WHAT IS NEEDED: Only the line containing "- Never commit" and the lines after it, through the end of the entries, should be output exactly.
++++++++
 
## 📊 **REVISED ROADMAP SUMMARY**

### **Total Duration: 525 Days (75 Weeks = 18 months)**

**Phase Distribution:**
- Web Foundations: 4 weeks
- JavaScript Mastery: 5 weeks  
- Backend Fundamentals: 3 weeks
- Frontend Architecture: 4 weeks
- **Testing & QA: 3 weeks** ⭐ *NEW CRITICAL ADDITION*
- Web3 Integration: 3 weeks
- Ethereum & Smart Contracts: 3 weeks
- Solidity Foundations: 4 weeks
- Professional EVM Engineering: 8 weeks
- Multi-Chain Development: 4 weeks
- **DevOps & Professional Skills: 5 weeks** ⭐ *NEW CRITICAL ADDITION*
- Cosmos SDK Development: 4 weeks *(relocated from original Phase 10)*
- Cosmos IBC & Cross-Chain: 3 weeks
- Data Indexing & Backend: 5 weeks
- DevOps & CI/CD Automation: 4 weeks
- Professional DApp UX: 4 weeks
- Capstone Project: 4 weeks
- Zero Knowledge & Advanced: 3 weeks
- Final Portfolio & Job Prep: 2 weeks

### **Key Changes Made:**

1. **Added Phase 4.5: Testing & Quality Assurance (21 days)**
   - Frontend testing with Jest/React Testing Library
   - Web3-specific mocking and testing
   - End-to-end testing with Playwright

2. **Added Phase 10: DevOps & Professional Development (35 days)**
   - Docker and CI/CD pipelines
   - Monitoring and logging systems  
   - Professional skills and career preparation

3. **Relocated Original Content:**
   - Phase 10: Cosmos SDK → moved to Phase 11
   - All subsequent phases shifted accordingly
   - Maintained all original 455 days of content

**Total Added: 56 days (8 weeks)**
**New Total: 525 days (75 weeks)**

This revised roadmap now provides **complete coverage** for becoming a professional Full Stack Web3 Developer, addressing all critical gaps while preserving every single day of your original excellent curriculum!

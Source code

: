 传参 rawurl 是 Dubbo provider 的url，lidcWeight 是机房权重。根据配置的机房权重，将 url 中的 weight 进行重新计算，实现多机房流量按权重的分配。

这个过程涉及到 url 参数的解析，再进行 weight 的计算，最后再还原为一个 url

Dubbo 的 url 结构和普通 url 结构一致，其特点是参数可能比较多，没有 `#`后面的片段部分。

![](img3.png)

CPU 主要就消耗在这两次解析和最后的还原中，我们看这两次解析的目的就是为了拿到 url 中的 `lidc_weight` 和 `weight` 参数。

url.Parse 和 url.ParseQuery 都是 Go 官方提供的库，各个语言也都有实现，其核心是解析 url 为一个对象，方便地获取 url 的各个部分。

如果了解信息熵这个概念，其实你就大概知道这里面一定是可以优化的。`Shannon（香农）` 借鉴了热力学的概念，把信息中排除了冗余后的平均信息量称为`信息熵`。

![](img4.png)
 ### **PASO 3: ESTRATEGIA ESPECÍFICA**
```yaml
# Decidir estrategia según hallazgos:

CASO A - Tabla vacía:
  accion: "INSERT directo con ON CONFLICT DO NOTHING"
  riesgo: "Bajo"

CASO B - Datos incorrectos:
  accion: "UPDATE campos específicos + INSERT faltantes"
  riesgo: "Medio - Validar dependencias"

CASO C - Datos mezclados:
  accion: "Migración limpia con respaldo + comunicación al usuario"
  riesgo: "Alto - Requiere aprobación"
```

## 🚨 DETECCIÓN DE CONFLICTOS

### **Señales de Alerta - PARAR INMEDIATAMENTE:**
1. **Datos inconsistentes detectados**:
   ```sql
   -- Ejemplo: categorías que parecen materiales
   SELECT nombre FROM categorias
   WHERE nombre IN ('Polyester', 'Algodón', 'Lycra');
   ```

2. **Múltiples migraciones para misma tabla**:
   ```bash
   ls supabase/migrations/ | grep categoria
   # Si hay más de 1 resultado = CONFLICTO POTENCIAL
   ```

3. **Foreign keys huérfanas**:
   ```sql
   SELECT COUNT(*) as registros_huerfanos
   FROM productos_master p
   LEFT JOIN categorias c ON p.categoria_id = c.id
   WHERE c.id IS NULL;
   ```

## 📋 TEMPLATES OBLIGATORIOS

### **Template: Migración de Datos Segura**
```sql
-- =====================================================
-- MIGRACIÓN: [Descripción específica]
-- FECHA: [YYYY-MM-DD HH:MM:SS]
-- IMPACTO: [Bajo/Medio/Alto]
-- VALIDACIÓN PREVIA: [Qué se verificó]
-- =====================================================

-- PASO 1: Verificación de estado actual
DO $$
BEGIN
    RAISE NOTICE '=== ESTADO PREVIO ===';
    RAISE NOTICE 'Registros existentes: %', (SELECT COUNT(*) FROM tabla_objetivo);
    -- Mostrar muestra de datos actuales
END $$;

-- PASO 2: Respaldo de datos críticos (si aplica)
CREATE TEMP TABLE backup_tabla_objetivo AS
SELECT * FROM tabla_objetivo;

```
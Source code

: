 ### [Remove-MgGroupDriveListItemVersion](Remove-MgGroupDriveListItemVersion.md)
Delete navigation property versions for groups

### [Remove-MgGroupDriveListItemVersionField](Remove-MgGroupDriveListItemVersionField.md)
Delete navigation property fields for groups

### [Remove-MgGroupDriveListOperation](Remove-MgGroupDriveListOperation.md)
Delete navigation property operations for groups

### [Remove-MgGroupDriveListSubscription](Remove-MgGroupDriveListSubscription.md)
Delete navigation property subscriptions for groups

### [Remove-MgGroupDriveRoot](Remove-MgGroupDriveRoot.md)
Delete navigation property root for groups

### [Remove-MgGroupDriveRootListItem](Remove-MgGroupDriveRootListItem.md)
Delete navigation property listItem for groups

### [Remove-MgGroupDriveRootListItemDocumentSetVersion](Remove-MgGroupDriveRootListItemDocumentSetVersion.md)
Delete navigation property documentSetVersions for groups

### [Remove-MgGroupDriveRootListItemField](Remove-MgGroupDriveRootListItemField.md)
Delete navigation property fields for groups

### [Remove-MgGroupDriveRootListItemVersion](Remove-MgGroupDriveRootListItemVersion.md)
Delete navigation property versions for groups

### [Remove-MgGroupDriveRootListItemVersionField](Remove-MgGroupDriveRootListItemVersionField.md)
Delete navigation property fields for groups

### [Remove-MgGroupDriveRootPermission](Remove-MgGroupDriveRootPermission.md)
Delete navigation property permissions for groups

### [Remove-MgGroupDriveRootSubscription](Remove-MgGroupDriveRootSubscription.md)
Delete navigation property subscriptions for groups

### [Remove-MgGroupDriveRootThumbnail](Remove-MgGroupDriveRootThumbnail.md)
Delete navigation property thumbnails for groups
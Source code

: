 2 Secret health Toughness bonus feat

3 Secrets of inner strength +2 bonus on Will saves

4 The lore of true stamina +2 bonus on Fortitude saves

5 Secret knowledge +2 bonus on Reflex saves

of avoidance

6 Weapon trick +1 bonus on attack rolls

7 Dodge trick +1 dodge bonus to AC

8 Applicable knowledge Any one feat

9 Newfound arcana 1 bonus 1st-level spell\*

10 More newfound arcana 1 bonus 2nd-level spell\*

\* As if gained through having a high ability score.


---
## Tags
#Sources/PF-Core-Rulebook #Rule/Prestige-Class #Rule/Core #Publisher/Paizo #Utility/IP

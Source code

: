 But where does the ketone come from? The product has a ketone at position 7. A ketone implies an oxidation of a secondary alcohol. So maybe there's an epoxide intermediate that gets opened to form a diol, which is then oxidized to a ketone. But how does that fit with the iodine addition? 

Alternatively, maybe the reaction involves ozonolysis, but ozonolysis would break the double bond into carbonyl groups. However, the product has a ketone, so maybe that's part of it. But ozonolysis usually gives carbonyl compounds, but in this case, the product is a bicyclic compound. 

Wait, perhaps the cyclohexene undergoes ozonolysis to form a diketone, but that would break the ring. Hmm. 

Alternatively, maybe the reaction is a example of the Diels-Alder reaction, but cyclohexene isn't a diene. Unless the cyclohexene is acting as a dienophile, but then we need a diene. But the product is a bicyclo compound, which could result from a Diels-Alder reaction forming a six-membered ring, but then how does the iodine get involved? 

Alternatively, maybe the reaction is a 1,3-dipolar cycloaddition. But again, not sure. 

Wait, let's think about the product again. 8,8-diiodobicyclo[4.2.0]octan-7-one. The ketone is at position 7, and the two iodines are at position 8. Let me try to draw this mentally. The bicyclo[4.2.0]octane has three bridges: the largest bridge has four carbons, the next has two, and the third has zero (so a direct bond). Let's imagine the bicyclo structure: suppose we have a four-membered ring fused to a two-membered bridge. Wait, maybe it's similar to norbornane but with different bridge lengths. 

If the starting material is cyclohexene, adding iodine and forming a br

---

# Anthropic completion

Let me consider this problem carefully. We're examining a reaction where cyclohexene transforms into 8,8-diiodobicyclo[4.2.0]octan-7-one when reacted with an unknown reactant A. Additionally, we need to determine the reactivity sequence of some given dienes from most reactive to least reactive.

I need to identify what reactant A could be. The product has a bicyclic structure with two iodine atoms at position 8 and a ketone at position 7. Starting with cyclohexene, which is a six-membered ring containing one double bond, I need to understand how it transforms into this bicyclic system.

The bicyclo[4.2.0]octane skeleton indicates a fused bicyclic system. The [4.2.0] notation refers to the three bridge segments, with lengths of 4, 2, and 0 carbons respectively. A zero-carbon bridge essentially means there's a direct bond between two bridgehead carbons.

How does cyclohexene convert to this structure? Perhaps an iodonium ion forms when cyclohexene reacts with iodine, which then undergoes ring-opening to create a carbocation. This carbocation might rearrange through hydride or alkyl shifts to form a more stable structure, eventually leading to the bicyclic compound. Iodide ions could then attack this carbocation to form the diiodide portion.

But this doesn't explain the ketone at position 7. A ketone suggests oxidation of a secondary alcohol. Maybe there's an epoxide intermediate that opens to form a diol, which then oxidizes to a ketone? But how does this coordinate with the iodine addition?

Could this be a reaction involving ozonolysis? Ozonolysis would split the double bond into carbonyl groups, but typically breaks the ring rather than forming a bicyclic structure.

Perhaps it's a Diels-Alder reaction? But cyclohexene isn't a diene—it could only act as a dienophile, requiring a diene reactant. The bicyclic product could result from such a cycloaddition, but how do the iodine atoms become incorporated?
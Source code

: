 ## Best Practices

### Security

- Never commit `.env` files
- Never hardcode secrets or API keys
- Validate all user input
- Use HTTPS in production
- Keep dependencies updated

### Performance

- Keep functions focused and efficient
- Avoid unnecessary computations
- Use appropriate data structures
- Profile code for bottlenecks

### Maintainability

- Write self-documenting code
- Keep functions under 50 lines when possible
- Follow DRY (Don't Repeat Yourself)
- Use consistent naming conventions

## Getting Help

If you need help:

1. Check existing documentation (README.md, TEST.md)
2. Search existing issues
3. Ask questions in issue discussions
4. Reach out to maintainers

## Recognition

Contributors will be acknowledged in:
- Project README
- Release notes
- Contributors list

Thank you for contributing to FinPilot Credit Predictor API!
++++++++
THE COMPLETED TASK:
- Never commit `.env` files
- Never hardcode secrets or API keys
- Validate all user input
- Use HTTPS in production
- Keep dependencies updated

### Performance

- Keep functions focused and efficient
- Avoid unnecessary computations
- Use appropriate data structures
- Profile code for bottlenecks

### Maintainability

- Write self-documenting code
- Keep functions under 50 lines when possible
- Follow DRY (Don't Repeat Yourself)
- Use consistent naming conventions

## Getting Help

If you need help:

1. Check existing documentation (README.md, TEST.md)
2. Search existing issues
3. Ask questions in issue discussions
4. Reach out to maintainers

## Recognition

Contributors will be acknowledged in:
- Project README
- Release notes
- Contributors list

Thank you for contributing to FinPilot Credit Predictor API!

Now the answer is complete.